I'm confident that we can help you out, but some pictures of the area would sure help. Also, we'd need to know the total width, length, and depth of the "shelf". 

Welcome to DIY Chatroom!


----------



## bdr (Nov 28, 2008)

Thank you for the welcome - here are a few shots.

A look at the first bay (10ft wall to beam)- 









Here you can see the "dropped" portion which boxes in between two beams.

A better shot:









The drop is 13". The shelf/loft would be 4ft from the ceiling and 4ft deep, running the length of the 1st and 2nd bays about 20ft. This would bring it to right about the top of the existing shelves, and out to a pont in between the second and third bike hooks in the second picture (which of course would be relocated. Again, ledger boards along the back and left wall, outside corner support hanging from the beam area.

A few extra photos:


----------



## Wildie (Jul 23, 2008)

The two beams that run on both sides of the boxed area would make good support.
If they are steel beams, web clamps are available to connect threaded rods. 
These are similar to 'C' clamps, except they have threaded holes on both ends.
A locking bolt goes in one hole, the threaded rod in the other.
The hanging rods would drop down and meet the shelving.
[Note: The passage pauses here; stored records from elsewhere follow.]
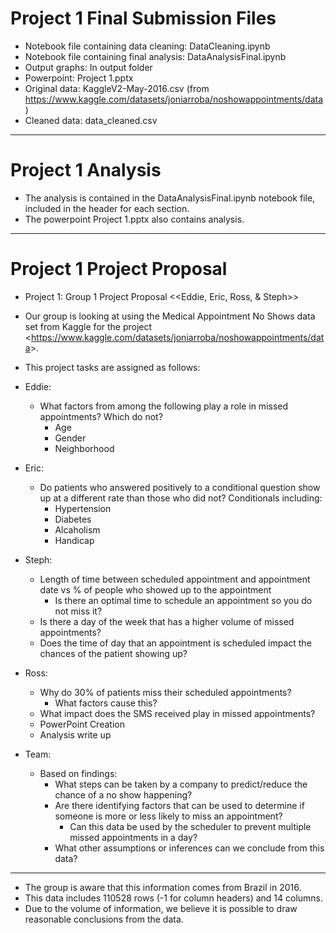 # Project 1 Final Submission Files

- Notebook file containing data cleaning: DataCleaning.ipynb
- Notebook file containing final analysis: DataAnalysisFinal.ipynb
- Output graphs: In output folder
- Powerpoint: Project 1.pptx
- Original data: KaggleV2-May-2016.csv (from https://www.kaggle.com/datasets/joniarroba/noshowappointments/data)
- Cleaned data: data_cleaned.csv

----

# Project 1 Analysis

- The analysis is contained in the DataAnalysisFinal.ipynb notebook file, included in the header for each section.
- The powerpoint Project 1.pptx also contains analysis. 
  
----

# Project 1 Project Proposal

- Project 1: Group 1 Project Proposal <<Eddie, Eric, Ross, & Steph>>

- Our group is looking at using the Medical Appointment No Shows data set from Kaggle for the project <<https://www.kaggle.com/datasets/joniarroba/noshowappointments/data>>. 

- This project tasks are assigned as follows: 

- Eddie:
  - What factors from among the following play a role in missed appointments? Which do not?  
    - Age
    - Gender
    - Neighborhood 

- Eric: 
  - Do patients who answered positively to a conditional question show up at a different rate than those who did not? Conditionals including:
    - Hypertension
    - Diabetes
    - Alcaholism
    - Handicap
  
- Steph:   
  - Length of time between scheduled appointment and appointment date vs % of people who showed up to the appointment
    - Is there an optimal time to schedule an appointment so you do not miss it?
  - Is there a day of the week that has a higher volume of missed appointments?
  - Does the time of day that an appointment is scheduled impact the chances of the patient showing up?

- Ross: 
  - Why do 30% of patients miss their scheduled appointments? 
    - What factors cause this?
  - What impact does the SMS received play in missed appointments?
  - PowerPoint Creation 
  - Analysis write up 

- Team: 
  - Based on findings:
    - What steps can be taken by a company to predict/reduce the chance of a no show happening?
    - Are there identifying factors that can be used to determine if someone is more or less likely to miss an appointment?
      - Can this data be used by the scheduler to prevent multiple missed appointments in a day?
    - What other assumptions or inferences can we conclude from this data?

***
- The group is aware that this information comes from Brazil in 2016.
- This data includes 110528 rows (-1 for column headers) and 14 columns.
- Due to the volume of information, we believe it is possible to draw reasonable conclusions from the data.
If the beams are wood laminate, an 'L' bracket screwed to the side of the beam could be used. 
A threaded rod, hanging from a hole in the 'foot' would be used instead.


----------



## Termite (Apr 13, 2008)

I think I'd use threaded rod as well. It can be supported to the beam or to the floor system above (assuming the storage load is light). You could frame the support from 2x dimension lumber, but it would require quite a bit of sheetrock removal to facilitate attachment to the existing framing. 
The underside of your beams likely have a piece of 2x lumber attached to the bottom flange as well, which might make attachment of the support structure easier.


----------



## bdr (Nov 28, 2008)

Thanks for the responses; I guess I'll need to remove some 'rock to actually checkout what's beneath which I would prefer to avoid. Was hoping to be able to "throw" something up, but without knowing what's under there that's difficult.
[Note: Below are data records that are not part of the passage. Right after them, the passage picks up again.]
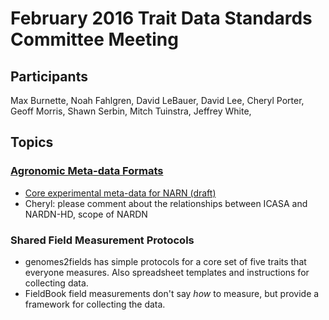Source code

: # February 2016 Trait Data Standards Committee Meeting

## Participants

Max Burnette, Noah Fahlgren, David LeBauer, David Lee, Cheryl Porter, Geoff Morris, Shawn Serbin, Mitch Tuinstra, Jeffrey White, 

## Topics

### [Agronomic Meta-data Formats](https://github.com/terraref/reference-data/issues/18)

* [Core experimental meta-data for NARN (draft)]( https://github.com/terraref/reference-data/files/15501/Core.Harmonized.Crop.Experiment.Data_JWW_chp.docx)
* Cheryl: please comment about the relationships between ICASA and NARDN-HD, scope of NARDN

### Shared Field Measurement Protocols

* genomes2fields has simple protocols for a core set of five traits that everyone measures. Also spreadsheet templates and instructions for collecting data.
* FieldBook field measurements don't say _how_ to measure, but provide a framework for collecting the data.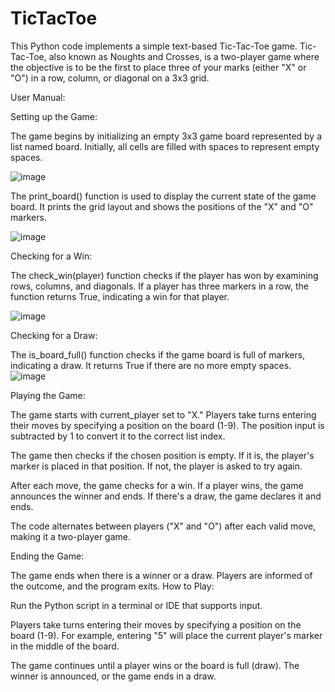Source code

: # TicTacToe
This Python code implements a simple text-based Tic-Tac-Toe game. Tic-Tac-Toe, also known as Noughts and Crosses, is a two-player game where the objective is to be the first to place three of your marks (either "X" or "O") in a row, column, or diagonal on a 3x3 grid.

User Manual:

Setting up the Game:

The game begins by initializing an empty 3x3 game board represented by a list named board. Initially, all cells are filled with spaces to represent empty spaces.

![image](https://github.com/SreeVatt/TicTacToe-Game/assets/91870603/70687ae8-43e5-473c-99ef-7a1b3fba895a)



The print_board() function is used to display the current state of the game board. It prints the grid layout and shows the positions of the "X" and "O" markers.

![image](https://github.com/SreeVatt/TicTacToe-Game/assets/91870603/5fd25b04-a060-433e-a42c-7e51bdf5b20a)


Checking for a Win:

The check_win(player) function checks if the player has won by examining rows, columns, and diagonals. If a player has three markers in a row, the function returns True, indicating a win for that player.

![image](https://github.com/SreeVatt/TicTacToe-Game/assets/91870603/5177ebae-f399-482b-9937-3c954561b2f6)

Checking for a Draw:

The is_board_full() function checks if the game board is full of markers, indicating a draw. It returns True if there are no more empty spaces.
![image](https://github.com/SreeVatt/TicTacToe-Game/assets/91870603/a293b525-4621-4ab4-963d-3a695919f3be)


Playing the Game:

The game starts with current_player set to "X." Players take turns entering their moves by specifying a position on the board (1-9). The position input is subtracted by 1 to convert it to the correct list index.

The game then checks if the chosen position is empty. If it is, the player's marker is placed in that position. If not, the player is asked to try again.

After each move, the game checks for a win. If a player wins, the game announces the winner and ends. If there's a draw, the game declares it and ends.

The code alternates between players ("X" and "O") after each valid move, making it a two-player game.

Ending the Game:

The game ends when there is a winner or a draw. Players are informed of the outcome, and the program exits.
How to Play:

Run the Python script in a terminal or IDE that supports input.

Players take turns entering their moves by specifying a position on the board (1-9). For example, entering "5" will place the current player's marker in the middle of the board.

The game continues until a player wins or the board is full (draw). The winner is announced, or the game ends in a draw.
Why the preference for rods? Greater strength in tension?


----------



## Wildie (Jul 23, 2008)

bdr said:


> Thanks for the responses; I guess I'll need to remove some 'rock to actually checkout what's beneath which I would prefer to avoid. Was hoping to be able to "throw" something up, but without knowing what's under there that's difficult.
> 
> Why the preference for rods? Greater strength in tension?


 Ease of use, by the most part! 
To support the front rail of the shelf, just drill a hole in it, slide the rod through, slip on a nut and washer. 
A beam clamp or L bracket at the other end with another nut and washer and the deed is done!
Threaded rod support is the favored method for hanging most everything!


----------